>>>>
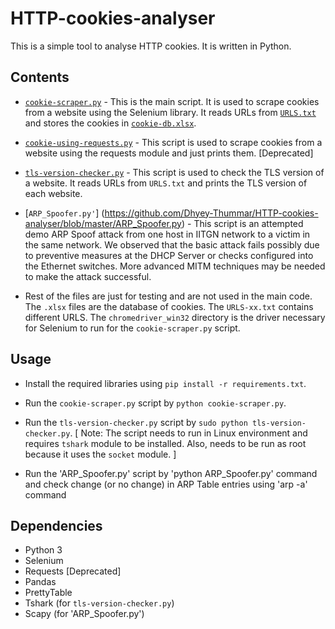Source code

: # HTTP-cookies-analyser

This is a simple tool to analyse HTTP cookies. It is written in Python.

## Contents

- [`cookie-scraper.py`](https://github.com/Dhyey-Thummar/HTTP-cookies-analyser/blob/master/cookie-scraper.py) - This is the main script. It is used to scrape cookies from a website using the Selenium library. It reads URLs from [`URLS.txt`](https://github.com/Dhyey-Thummar/HTTP-cookies-analyser/blob/master/URLS.txt) and stores the cookies in [`cookie-db.xlsx`](https://github.com/Dhyey-Thummar/HTTP-cookies-analyser/blob/master/cookie-db.xlsx).

- [`cookie-using-requests.py`](https://github.com/Dhyey-Thummar/HTTP-cookies-analyser/blob/master/cookie-using-requests.py) - This script is used to scrape cookies from a website using the requests module and just prints them. [Deprecated]

- [`tls-version-checker.py`](https://github.com/Dhyey-Thummar/HTTP-cookies-analyser/blob/master/tls-version-checker.py) - This script is used to check the TLS version of a website. It reads URLs from `URLS.txt` and prints the TLS version of each website.

- [`ARP_Spoofer.py'`] (https://github.com/Dhyey-Thummar/HTTP-cookies-analyser/blob/master/ARP_Spoofer.py) - This script is an attempted demo ARP Spoof attack from one host in IITGN network to a victim in the same network. We observed that the basic attack fails possibly due to preventive measures at the DHCP Server or checks configured into the Ethernet switches. More advanced  MITM techniques may be needed to make the attack successful.

- Rest of the files are just for testing and are not used in the main code. The `.xlsx` files are the database of cookies. The `URLS-xx.txt` contains different URLS. The `chromedriver_win32` directory is the driver necessary for Selenium to run for the `cookie-scraper.py` script.

## Usage

- Install the required libraries using `pip install -r requirements.txt`.

- Run the `cookie-scraper.py` script by `python cookie-scraper.py`.

- Run the `tls-version-checker.py` script by `sudo python tls-version-checker.py`. [ Note: The script needs to run in Linux environment and requires `tshark` module to be installed. Also, needs to be run as root because it uses the `socket` module. ]

- Run the 'ARP_Spoofer.py' script by 'python ARP_Spoofer.py' command and check change (or no change) in ARP Table entries using 'arp -a' command

## Dependencies

- Python 3
- Selenium
- Requests [Deprecated]
- Pandas
- PrettyTable
- Tshark (for `tls-version-checker.py`)
- Scapy (for 'ARP_Spoofer.py')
<<<<
=== Problem details ===
Transcribe all of the entries word for word, but skip any pictures they contain.

=== Answer area ===
Source code

: # HTTP-cookies-analyser

This is a simple tool to analyse HTTP cookies. It is written in Python.

## Contents

- [`cookie-scraper.py`](https://github.com/Dhyey-Thummar/HTTP-cookies-analyser/blob/master/cookie-scraper.py) - This is the main script. It is used to scrape cookies from a website using the Selenium library. It reads URLs from [`URLS.txt`](https://github.com/Dhyey-Thummar/HTTP-cookies-analyser/blob/master/URLS.txt) and stores the cookies in [`cookie-db.xlsx`](https://github.com/Dhyey-Thummar/HTTP-cookies-analyser/blob/master/cookie-db.xlsx).

- [`cookie-using-requests.py`](https://github.com/Dhyey-Thummar/HTTP-cookies-analyser/blob/master/cookie-using-requests.py) - This script is used to scrape cookies from a website using the requests module and just prints them. [Deprecated]

- [`tls-version-checker.py`](https://github.com/Dhyey-Thummar/HTTP-cookies-analyser/blob/master/tls-version-checker.py) - This script is used to check the TLS version of a website. It reads URLs from `URLS.txt` and prints the TLS version of each website.

- [`ARP_Spoofer.py'`] (https://github.com/Dhyey-Thummar/HTTP-cookies-analyser/blob/master/ARP_Spoofer.py) - This script is an attempted demo ARP Spoof attack from one host in IITGN network to a victim in the same network. We observed that the basic attack fails possibly due to preventive measures at the DHCP Server or checks configured into the Ethernet switches. More advanced  MITM techniques may be needed to make the attack successful.

- Rest of the files are just for testing and are not used in the main code. The `.xlsx` files are the database of cookies. The `URLS-xx.txt` contains different URLS. The `chromedriver_win32` directory is the driver necessary for Selenium to run for the `cookie-scraper.py` script.

## Usage

- Install the required libraries using `pip install -r requirements.txt`.

- Run the `cookie-scraper.py` script by `python cookie-scraper.py`.

- Run the `tls-version-checker.py` script by `sudo python tls-version-checker.py`. [ Note: The script needs to run in Linux environment and requires `tshark` module to be installed. Also, needs to be run as root because it uses the `socket` module. ]

- Run the 'ARP_Spoofer.py' script by 'python ARP_Spoofer.py' command and check change (or no change) in ARP Table entries using 'arp -a' command

## Dependencies

- Python 3
- Selenium
- Requests [Deprecated]
- Pandas
- PrettyTable
- Tshark (for `tls-version-checker.py`)
- Scapy (for 'ARP_Spoofer.py')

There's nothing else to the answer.